Instead of running the desktop OS and applications on a PC, the virtual desktop exists only in a virtual machine on a server. In some environments, this allows enterprises to more efficiently and securely manage their users and devices, according to Dell.
By acquiring Wyse, Dell gets both hardware and software it can integrate with its own products to offer more complete packages.
Wyse’s hardware portfolio includes both thin and so-called zero clients. For example, last month, Wyse introduced the T10, which uses an ARM-based processor to keep both cost and the operating temperature down.
The T10 uses Wyse’s own OS, ThinOS, which has been tailored for use on thin clients. Its small size results in a quicker start. The client can be used with a number of different platforms for virtualised desktops, including those from Citrix, Microsoft and VMware, the company said at the time.
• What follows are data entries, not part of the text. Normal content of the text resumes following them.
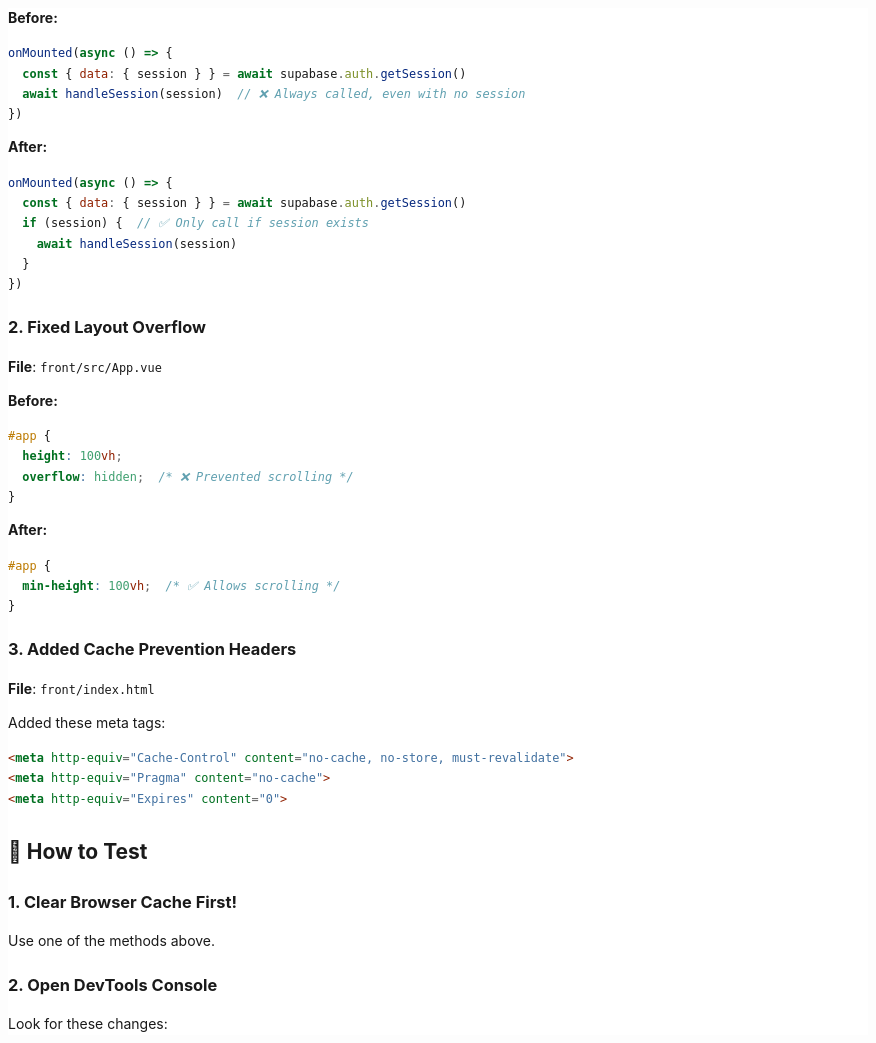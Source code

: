 **Before:**
```javascript
onMounted(async () => {
  const { data: { session } } = await supabase.auth.getSession()
  await handleSession(session)  // ❌ Always called, even with no session
})
```

**After:**
```javascript
onMounted(async () => {
  const { data: { session } } = await supabase.auth.getSession()
  if (session) {  // ✅ Only call if session exists
    await handleSession(session)
  }
})
```

### 2. Fixed Layout Overflow
**File**: `front/src/App.vue`

**Before:**
```css
#app {
  height: 100vh;
  overflow: hidden;  /* ❌ Prevented scrolling */
}
```

**After:**
```css
#app {
  min-height: 100vh;  /* ✅ Allows scrolling */
}
```

### 3. Added Cache Prevention Headers
**File**: `front/index.html`

Added these meta tags:
```html
<meta http-equiv="Cache-Control" content="no-cache, no-store, must-revalidate">
<meta http-equiv="Pragma" content="no-cache">
<meta http-equiv="Expires" content="0">
```

## 🧪 How to Test

### 1. Clear Browser Cache First!
Use one of the methods above.

### 2. Open DevTools Console
Look for these changes:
Wyse also offers management software that can control Apple’s iPads and iPhones, Android-based devices and its own clients.
The company is also working on Stratus, which will allow IT administrators to manage any device — including smartphones, tablets, thin clients, zero clients, and PCs — regardless if that device is owned by the company or by the individual employee using a cloud-based console.
Desktop virtualisation is not a new market for Dell. Today, the company, for example, offers the Desktop Virtualization Solutions (DVS) Simplified appliance, which offers preconfigured hardware with factory-installed software for small and midsize deployments.
For enterprises there is DVS Enterprise, which integrates preconfigured servers, storage, networking with software from VMware or Citrix software to support upwards of thousands of users, the company said on a site dedicated desktop virtualisation.
The financial terms of the deal were not disclosed, but it is expected to close in the second quarter of Dell’s fiscal 2013.